I Comuni ricordano di aver salutato con favore l’obbligo di digitalizzazione dell’intero ciclo degli appalti scattato dal primo gennaio scorso, perché avrebbe dovuto produrre non solo trasparenza, ma anche semplificazione delle procedure, ed evidenziano che l’autorità di vigilanza ha chiesto e ottenuto di assumere il ruolo di ‘orchestratore’ dell’interscambio dati tra le diverse piattaforme informatiche coinvolte nel nuovo sistema. Ma lamentano che la data del primo gennaio ha comportato un blocco delle attività causato dai troppi malfunzionamenti del sistema di digitalizzazione.Per Asmel Consortile multa da 93mila euro e stop come centrale di committenzaL’Autorità anticorruzione (Anac) ha intanto comminato una sanzione da 93mila a Asmel Consortile, società che è stata anche sospesa dalla qualificazione come centrale di committenza, ottenuta illegittimamente. L’Autorità, si legge in una nota, ha provveduto a cancellare la società anche dall’elenco delle stazioni appaltanti qualificate. Pertanto Asmel Consortile non è titolata a svolgere gare in nome e per conto di enti pubblici. Anac ha chiarito che Asmel non è una centrale di committenza, né un soggetto aggregatore. Lo svolgimento delle funzioni di centralizzazione della committenza pubblica spetta ai soli soggetti pubblici.

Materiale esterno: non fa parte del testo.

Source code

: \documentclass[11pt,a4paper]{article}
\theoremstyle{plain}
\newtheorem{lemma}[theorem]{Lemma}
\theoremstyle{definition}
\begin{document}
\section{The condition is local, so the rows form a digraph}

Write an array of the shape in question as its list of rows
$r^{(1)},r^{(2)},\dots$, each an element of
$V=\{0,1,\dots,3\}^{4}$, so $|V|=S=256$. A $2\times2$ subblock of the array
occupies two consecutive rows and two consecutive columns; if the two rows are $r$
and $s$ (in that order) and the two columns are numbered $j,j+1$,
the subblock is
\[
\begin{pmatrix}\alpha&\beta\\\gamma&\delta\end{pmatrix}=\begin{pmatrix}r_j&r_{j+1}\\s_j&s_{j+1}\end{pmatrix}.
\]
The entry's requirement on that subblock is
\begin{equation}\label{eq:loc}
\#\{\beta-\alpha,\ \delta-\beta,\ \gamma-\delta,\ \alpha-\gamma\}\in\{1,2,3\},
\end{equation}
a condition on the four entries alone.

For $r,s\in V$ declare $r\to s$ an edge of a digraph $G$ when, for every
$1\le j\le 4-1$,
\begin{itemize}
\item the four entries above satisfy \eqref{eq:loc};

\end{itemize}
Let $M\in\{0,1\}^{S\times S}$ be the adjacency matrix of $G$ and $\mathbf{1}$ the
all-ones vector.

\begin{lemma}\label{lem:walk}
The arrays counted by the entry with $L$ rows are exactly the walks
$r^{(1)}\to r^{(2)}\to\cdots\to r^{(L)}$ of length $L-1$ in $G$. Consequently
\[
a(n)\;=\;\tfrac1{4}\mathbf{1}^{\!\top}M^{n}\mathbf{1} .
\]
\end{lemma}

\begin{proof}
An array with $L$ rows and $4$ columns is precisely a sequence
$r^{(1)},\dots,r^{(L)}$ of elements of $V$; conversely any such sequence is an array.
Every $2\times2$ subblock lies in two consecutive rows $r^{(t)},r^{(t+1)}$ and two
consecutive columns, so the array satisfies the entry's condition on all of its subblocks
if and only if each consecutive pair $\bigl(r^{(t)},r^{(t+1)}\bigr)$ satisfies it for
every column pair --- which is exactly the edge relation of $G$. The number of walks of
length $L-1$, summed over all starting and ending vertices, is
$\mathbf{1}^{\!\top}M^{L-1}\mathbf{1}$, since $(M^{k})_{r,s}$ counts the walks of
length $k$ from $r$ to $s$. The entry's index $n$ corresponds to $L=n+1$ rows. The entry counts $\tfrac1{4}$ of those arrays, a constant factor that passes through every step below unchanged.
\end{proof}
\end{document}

Asmel Consortile risulta priva dei requisiti di legge, secondo quanto approvato dal Consiglio di Anac con la delibera N. 195 del 23 aprile 2024.Nella delibera, Anac parla di “gravità della condotta di Asmel Consortile”.

“Faremo valere in tutte le sedi le nostre ragioni”, annuncia Francesco Pinto, Segretario generale di Asmel. «Sono 10 anni che Anac ci descrive come malfattori e ci manda la Guardia di finanza. Non vuole prendere atto che l’Associazione rappresenta oltre 4.400 enti soci e la centrale opera con 2.000 Comuni e accomuna due realtà diverse con l’espressione Sistema Asnel che evoca ben altro tipo di struttura. Dimostreremo ancora una volta che il sistema Asnel è di gran lunga più corretto del sistema Anac”. Secondo il presidente “Anac dovrebbe spiegare perché non ha trasmesso gli atti alla Procura della Repubblica e perché la delibera non cita alcuna nostra falsa autodichiarazione. In compenso, sostiene di aver riscontrato solo oggi che nella Banca dati Anac degli appalti pubblicati negli ultimi 5 anni sono presenti 4.563 accessi che ritiene “illegittimi” da parte di Asmel Consortile che le hanno permesso di bandire altrettante gare illegittime. A suo avviso, questi presunti accessi illegittimi rappresentano false autodichiarazioni. Insomma, Anac dichiara di non aver saputo svolgere appieno il proprio ruolo di Autorità di Vigilanza. Anzi, sostiene di non essere finora riuscita a inibire questa presunta attività illegittima a causa di frammentarie e disorganiche riforme legislative e dei nostri diversi ricorsi. Come non fosse stata sempre coinvolta nei processi di riforma e non fosse legittima l’azione di tutela dei nostri diritti. In ogni caso, riconosce che le dichiarazioni su migliaia di accessi non sono avvenuti a sua insaputa. Messa in questi termini, la mancata vigilanza non sarebbe colposa ma dolosa”.